Passing with the grace and silence of a sailing boat, under the dome of the stars, is a prescription for humility and pride. Those lights seen by the ancients we now know are not lamps just out of our reach but indicators of an immense universe in which the part played by our entire species is infinitesimally small. Yet in this vastness every creature has her place. In that night passage these eyes look at light that started its journey far earlier than the first sedimentary rocks were laid down on our little planet. The same eyes see the ghostly lights of passing ships on every course, and sometimes pick out the crests of the wavelets.
Seeming to address the outer scene we also look inwards into a similar immensity that even in the most balanced individuals barely affords a small window that is under command. One of the products of this immense engine that runs in me and in earlier men, is the means of transporting ourselves safely across the inhospitable seas and oceans of this tiny world. They seem so immense when we are separated by a few thousand miles from our loved ones.

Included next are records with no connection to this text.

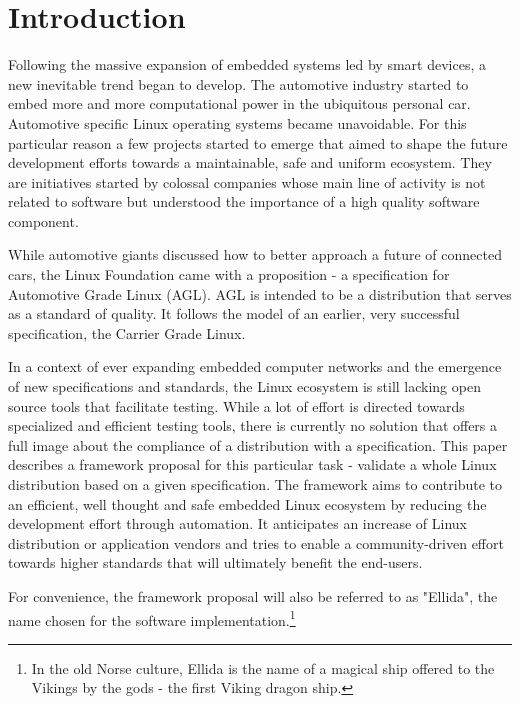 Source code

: \chapter{Introduction}

Following the massive expansion of embedded systems led by smart devices, a new inevitable trend began to develop. The automotive industry started to embed more and more computational power in the ubiquitous personal car. Automotive specific Linux operating systems  became unavoidable. For this particular reason a few projects started to emerge that aimed to shape the future development efforts towards a maintainable, safe and uniform ecosystem. They are initiatives started by colossal companies whose main line of activity is not related to software but understood the importance of a high quality software component.

While automotive giants discussed how to better approach a future of connected cars, the Linux Foundation came with a proposition - a specification for Automotive Grade Linux (AGL). AGL is intended to be a distribution that serves as a standard of quality. It follows the model of an earlier, very successful specification, the Carrier Grade Linux.

In a context of ever expanding embedded computer networks and the emergence of new specifications and standards, the Linux ecosystem is still lacking open source tools that facilitate testing. While a lot of effort is directed towards specialized and efficient testing tools, there is currently no solution that offers a full image about the compliance of a distribution with a specification. This paper describes a framework proposal for this particular task - validate a whole Linux distribution based on a given specification. The framework aims to contribute to an efficient, well thought and safe embedded Linux ecosystem by reducing the development effort through automation. It anticipates an increase of Linux distribution or application vendors and tries to enable a community-driven effort towards higher standards that will ultimately benefit the end-users.

For convenience, the framework proposal will also be referred to as "Ellida", the name chosen for the software implementation.\footnote{In the old Norse culture, Ellida is the name of a magical ship offered to the Vikings by the gods - the first Viking dragon ship.}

Chatting comfortably with my instructor, who was my watch mate on this leg, we had already discovered that we had briefly attended the same school, and we comfortably exchanged the small matters of memory and the events of the recent days. It was a moment out of time as we whiled away the watch, wearing our life jackets as is mandatory at night.
I was acting as the skipper during this 90 mile journey down the Malacca Straits from the island of Pangkor to the mouth of the river Klang. Thoughts of my neglected pilotage duties up that busy river were banished temporarily as Kay Sira ate the night. We set and shook out a reef when the night darkened with anger, but the storm passed us by without a drop of rain or a gust of wind.
I was send up to shake out the reef but I did not clip on. I knew that I would always have one hand for the ship and one for myself. I become more and more familiar with the ropes, winches and strong points, so all parts of the boat become extensions of my own body, in a delightful symbiosis.
My companion suggested that it would be impossible to capture that evening’s experience in words as the brimming seconds of the wonderful darkness expired as easily as each whispering eddy that momentarily rolled under the boat. Of course it is so, and all that I can do is seek a means of creating within you that symphony and song. The gentle movement of the boat stabilised by wind cannot be captured in words directly. The sense of its driving through the element powered by well-set sails is, I think, only available as a feeling in the hands and heart for some men, while for others, like John Milton’s sight, comfort from the source is quite shut out.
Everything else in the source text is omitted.